Law on Personal Data in Georgia: maintenance of the file system catalogue
According to Article 19, paragraph 1 of the Law on Personal Data Protection, the person who processes personal data is obliged to maintain a catalogue of the file system of personal data.
- A file system refers to a set of data in which data is sorted and accessed according to certain criteria.
Requirements for the contents of a file system directory
The following information should be displayed in the file system directory:
- the name of the file system;
- name and address of the data processor and authorised person, place of storage or(s) processing of the data;
- the legal basis for data processing;
- Data subject category;
- the category of data in the file system;
- data processing purposes;
- data retention period;
- the fact and grounds for the restriction of the data subject's rights;
- Recipients of data placed in the file system and their categories;
- information on the transfer of data to other states and international organisations and the legal basis for such transfers;
- a general description of the procedure established to protect data security.

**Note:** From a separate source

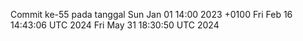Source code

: Commit ke-55 pada tanggal Sun Jan 01 14:00 2023 +0100
Fri Feb 16 14:43:06 UTC 2024
Fri May 31 18:30:50 UTC 2024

Before creating a file system and entering a new category of data into it, the data processor must communicate the above information in writing or electronically to the personal data protection inspector, who in turn maintains a file system catalogue register.
The said register is publicly available at https://catalog.pdp.ge/.
The data processor is also required to notify the inspector of a change to the file system directory no later than 30 days after the change has taken place.
Dear journalists, use of material from the REVERA website in publications is only possible with our written permission.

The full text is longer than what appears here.